*** Entries provided

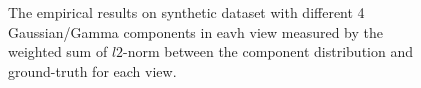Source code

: \documentclass[11pt]{article}
\begin{document}
\begin{figure}
\caption{The empirical results on synthetic dataset with different 4 Gaussian/Gamma components in eavh view measured by the weighted sum of $l2$-norm between the component distribution and ground-truth for each view.}
\end{figure}
\end{document}
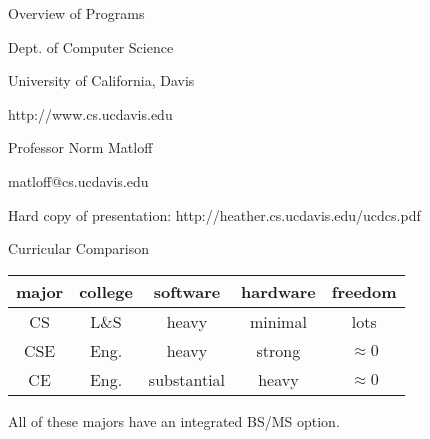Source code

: \documentclass[%
pdf,
colorBG,
slideColor,
azure
]{prosper}
\begin{document}
\begin{slide}{Overview of Programs}

Dept. of Computer Science

University of California, Davis

http://www.cs.ucdavis.edu

\bigskip

Professor Norm Matloff 

matloff@cs.ucdavis.edu

\bigskip

Hard copy of presentation:
http://heather.cs.ucdavis.edu/ucdcs.pdf 

\end{slide}


\begin{slide}{Curricular Comparison}


{\centering \begin{tabular}{|c|c|c|c|c|}

\hline
major & college & software & hardware & freedom \\ \hline
\hline
CS & L\&S & heavy & minimal & lots \\ \hline
CSE & Eng. & heavy & strong & $\approx 0$ \\ \hline
CE & Eng. & substantial & heavy & $\approx 0$ \\ \hline

\end{tabular}\par}

\bigskip

All of these majors have an integrated BS/MS option.

\end{slide}
\end{document}
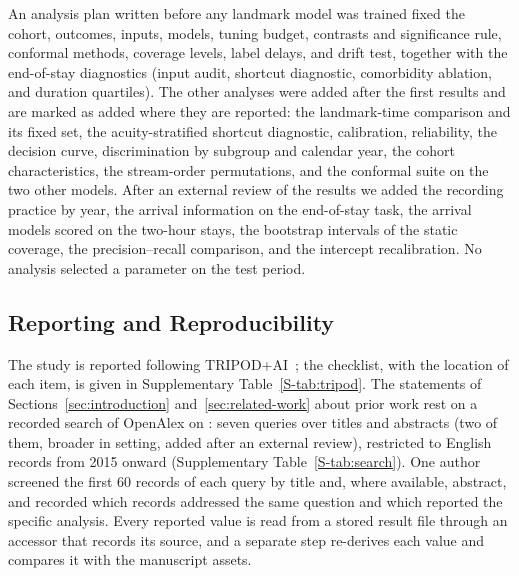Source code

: An analysis plan written before any landmark model was trained fixed the cohort, outcomes, inputs, models, tuning budget, contrasts and significance rule,
conformal methods, coverage levels, label delays, and drift test, together with the end-of-stay diagnostics (input audit, shortcut diagnostic, comorbidity ablation,
and duration quartiles). The other analyses were added after the first results and are marked as added where they are reported: the landmark-time comparison and
its fixed set, the acuity-stratified shortcut diagnostic, calibration, reliability, the decision curve, discrimination by subgroup and calendar year, the cohort
characteristics, the stream-order permutations, and the conformal suite on the two other models. After an external review of the results we added the recording practice by year, the arrival information on the end-of-stay task, the arrival models scored on the two-hour stays, the bootstrap intervals of the static coverage, the precision--recall comparison, and the intercept recalibration. No analysis selected a parameter on the test period.

\subsection{Reporting and Reproducibility}
\label{sec:methods-reporting}

The study is reported following TRIPOD+AI~\cite{collins2024tripodai}; the checklist, with the location of each item, is given in Supplementary
Table~\ref{S-tab:tripod}. The statements of Sections~\ref{sec:introduction} and~\ref{sec:related-work} about prior work rest on a recorded search of OpenAlex on
\mbox{\RVLitDate{}}: seven queries over titles and abstracts (two of them, broader in setting, added after an external review), restricted to English records from 2015 onward (Supplementary Table~\ref{S-tab:search}). One author screened
the first 60 records of each query by title and, where available, abstract, and recorded which records addressed the same question and which reported the specific
analysis. Every reported value is read from a stored result file through an accessor that records its source, and a separate step re-derives each value and compares
it with the manuscript assets.
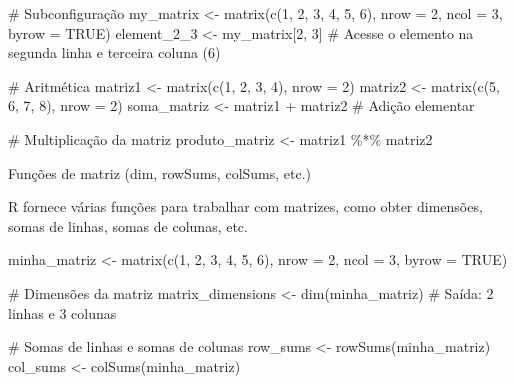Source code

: \documentclass[
  letterpaper,
  DIV=11,
  numbers=noendperiod]{scrartcl}
\newenvironment{Shaded}{\begin{snugshade}}{\end{snugshade}}
\newcommand{\AttributeTok}[1]{\textcolor[rgb]{0.40,0.45,0.13}{#1}}
\newcommand{\CommentTok}[1]{\textcolor[rgb]{0.37,0.37,0.37}{#1}}
\newcommand{\ConstantTok}[1]{\textcolor[rgb]{0.56,0.35,0.01}{#1}}
\newcommand{\DecValTok}[1]{\textcolor[rgb]{0.68,0.00,0.00}{#1}}
\newcommand{\FunctionTok}[1]{\textcolor[rgb]{0.28,0.35,0.67}{#1}}
\newcommand{\NormalTok}[1]{\textcolor[rgb]{0.00,0.23,0.31}{#1}}
\newcommand{\OtherTok}[1]{\textcolor[rgb]{0.00,0.23,0.31}{#1}}
\newcommand{\SpecialCharTok}[1]{\textcolor[rgb]{0.37,0.37,0.37}{#1}}
\begin{document}
\begin{Shaded}
\begin{Highlighting}[]
\CommentTok{\# Subconfiguração}
\NormalTok{my\_matrix }\OtherTok{\textless{}{-}} \FunctionTok{matrix}\NormalTok{(}\FunctionTok{c}\NormalTok{(}\DecValTok{1}\NormalTok{, }\DecValTok{2}\NormalTok{, }\DecValTok{3}\NormalTok{, }\DecValTok{4}\NormalTok{, }\DecValTok{5}\NormalTok{, }\DecValTok{6}\NormalTok{), }\AttributeTok{nrow =} \DecValTok{2}\NormalTok{, }\AttributeTok{ncol =} \DecValTok{3}\NormalTok{, }\AttributeTok{byrow =} \ConstantTok{TRUE}\NormalTok{)}
\NormalTok{element\_2\_3 }\OtherTok{\textless{}{-}}\NormalTok{ my\_matrix[}\DecValTok{2}\NormalTok{, }\DecValTok{3}\NormalTok{] }\CommentTok{\# Acesse o elemento na segunda linha e terceira coluna (6)}

\CommentTok{\# Aritmética}
\NormalTok{matriz1 }\OtherTok{\textless{}{-}} \FunctionTok{matrix}\NormalTok{(}\FunctionTok{c}\NormalTok{(}\DecValTok{1}\NormalTok{, }\DecValTok{2}\NormalTok{, }\DecValTok{3}\NormalTok{, }\DecValTok{4}\NormalTok{), }\AttributeTok{nrow =} \DecValTok{2}\NormalTok{)}
\NormalTok{matriz2 }\OtherTok{\textless{}{-}} \FunctionTok{matrix}\NormalTok{(}\FunctionTok{c}\NormalTok{(}\DecValTok{5}\NormalTok{, }\DecValTok{6}\NormalTok{, }\DecValTok{7}\NormalTok{, }\DecValTok{8}\NormalTok{), }\AttributeTok{nrow =} \DecValTok{2}\NormalTok{)}
\NormalTok{soma\_matriz }\OtherTok{\textless{}{-}}\NormalTok{ matriz1 }\SpecialCharTok{+}\NormalTok{ matriz2 }\CommentTok{\# Adição elementar}

\CommentTok{\# Multiplicação da matriz}
\NormalTok{produto\_matriz }\OtherTok{\textless{}{-}}\NormalTok{ matriz1 }\SpecialCharTok{\%*\%}\NormalTok{ matriz2}
\end{Highlighting}
\end{Shaded}

Funções de matriz (dim, rowSums, colSums, etc.)

R fornece várias funções para trabalhar com matrizes, como obter
dimensões, somas de linhas, somas de colunas, etc.

\begin{Shaded}
\begin{Highlighting}[]
\NormalTok{minha\_matriz }\OtherTok{\textless{}{-}} \FunctionTok{matrix}\NormalTok{(}\FunctionTok{c}\NormalTok{(}\DecValTok{1}\NormalTok{, }\DecValTok{2}\NormalTok{, }\DecValTok{3}\NormalTok{, }\DecValTok{4}\NormalTok{, }\DecValTok{5}\NormalTok{, }\DecValTok{6}\NormalTok{), }\AttributeTok{nrow =} \DecValTok{2}\NormalTok{, }\AttributeTok{ncol =} \DecValTok{3}\NormalTok{, }\AttributeTok{byrow =} \ConstantTok{TRUE}\NormalTok{)}

\CommentTok{\# Dimensões da matriz}
\NormalTok{matrix\_dimensions }\OtherTok{\textless{}{-}} \FunctionTok{dim}\NormalTok{(minha\_matriz) }\CommentTok{\# Saída: 2 linhas e 3 colunas}

\CommentTok{\# Somas de linhas e somas de colunas}
\NormalTok{row\_sums }\OtherTok{\textless{}{-}} \FunctionTok{rowSums}\NormalTok{(minha\_matriz)}
\NormalTok{col\_sums }\OtherTok{\textless{}{-}} \FunctionTok{colSums}\NormalTok{(minha\_matriz)}
\end{Highlighting}
\end{Shaded}
\end{document}
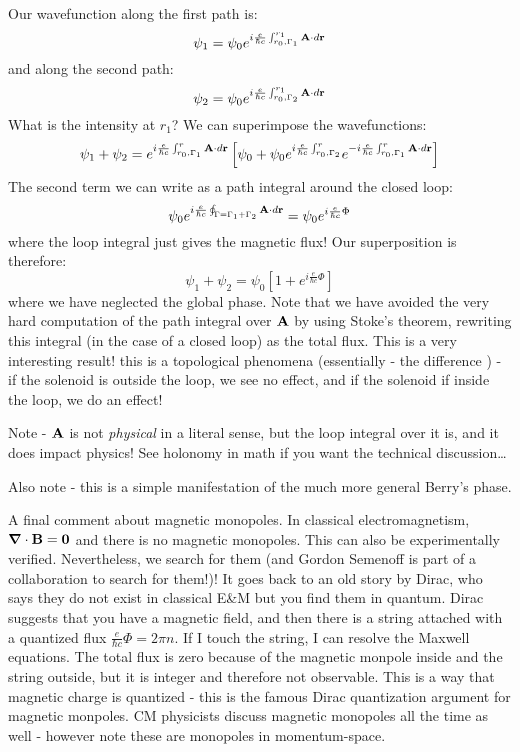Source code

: Our wavefunction along the first path is:
\begin{equation}
    \psi_1 = \psi_0 e^{i\frac{e}{\hbar c}\int_{r_0, \Gamma_1}^{r_1}\mathbf{A} \cdot d\mathbf{r}}
\end{equation}
and along the second path:
\begin{equation}
    \psi_2 = \psi_0 e^{i\frac{e}{\hbar c}\int_{r_0, \Gamma_2}^{r_1} \mathbf{A} \cdot d\mathbf{r}}
\end{equation}
What is the intensity at $r_1$? We can superimpose the wavefunctions:
\begin{equation}
    \psi_1 + \psi_2 = e^{i\frac{e}{\hbar c}\int_{r_0, \Gamma_1}^r \mathbf{A} \cdot d\mathbf{r}}\left[\psi_0 + \psi_0e^{i\frac{e}{\hbar c}\int_{r_0, \Gamma_2}^r}e^{-i\frac{e}{\hbar c}\int_{r_0, \Gamma_1}^r \mathbf{A} \cdot d\mathbf{r}}\right]
\end{equation}
The second term we can write as a path integral around the closed loop:
\begin{equation}
    \psi_0 e^{i\frac{e}{\hbar c}\oint_{\Gamma = \Gamma_1 + \Gamma_2}\mathbf{A} \cdot d\mathbf{r}} = \psi_0 e^{i\frac{e}{\hbar c}\Phi}
\end{equation}
where the loop integral just gives the magnetic flux! Our superposition is therefore:
\begin{equation}
    \psi_1 + \psi_2 = \psi_0\left[1 + e^{i\frac{e}{\hbar c}\Phi}\right]
\end{equation}
where we have neglected the global phase. Note that we have avoided the very hard computation of the path integral over $\mathbf{A}$ by using Stoke's theorem, rewriting this integral (in the case of a closed loop) as the total flux. This is a very interesting result! this is a topological phenomena (essentially - the difference ) - if the solenoid is outside the loop, we see no effect, and if the solenoid if inside the loop, we do an effect!

Note - $\mathbf{A}$ is not \emph{physical} in a literal sense, but the loop integral over it is, and it does impact physics! See holonomy in math if you want the technical discussion\dots

Also note - this is a simple manifestation of the much more general Berry's phase.

A final comment about magnetic monopoles. In classical electromagnetism, $\nabla \cdot \v{B} = \v{0}$ and there is no magnetic monopoles. This can also be experimentally verified. Nevertheless, we search for them (and Gordon Semenoff is part of a collaboration to search for them!)! It goes back to an old story by Dirac, who says they do not exist in classical E\&M but you find them in quantum. Dirac suggests that you have a magnetic field, and then there is a string attached with a quantized flux $\frac{e}{\hbar c}\Phi = 2\pi n$. If I touch the string, I can resolve the Maxwell equations. The total flux is zero because of the magnetic monpole inside and the string outside, but it is integer and therefore not observable. This is a way that magnetic charge is quantized - this is the famous Dirac quantization argument for magnetic monpoles. CM physicists discuss magnetic monopoles all the time as well - however note these are monopoles in momentum-space.

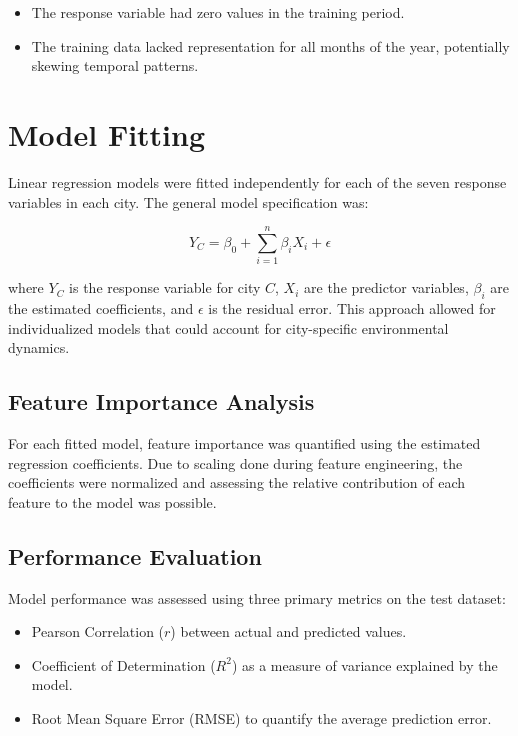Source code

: \documentclass[twoside,11pt]{article}
\begin{document}
\begin{itemize}
  \item The response variable had zero values in the training period.
  \item The training data lacked representation for all months of the year, potentially skewing temporal patterns.
\end{itemize}

\section{Model Fitting}

Linear regression models were fitted independently for each of the seven response variables in each city. The general model specification was:

\[
Y_{C} = \beta_{0} + \sum_{i=1}^{n} \beta_{i} X_{i} + \epsilon
\]

where $Y_{C}$ is the response variable for city $C$, $X_{i}$ are the predictor variables, $\beta_{i}$ are the estimated coefficients, and $\epsilon$ is the residual error. This approach allowed for individualized models that could account for city-specific environmental dynamics.

\subsection{Feature Importance Analysis}

For each fitted model, feature importance was quantified using the estimated regression coefficients. Due to scaling done during feature engineering, the coefficients were normalized and assessing the relative contribution of each feature to the model was possible.

\subsection{Performance Evaluation}

Model performance was assessed using three primary metrics on the test dataset:

\begin{itemize}
  \item Pearson Correlation ($r$) between actual and predicted values.
  \item Coefficient of Determination ($R^2$) as a measure of variance explained by the model.
  \item Root Mean Square Error (RMSE) to quantify the average prediction error.
\end{itemize}
\end{document}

******

*What you have to do:*
In the data above, how many lines hold the word "subsection"? Give only the number.

*Expected answer:*
3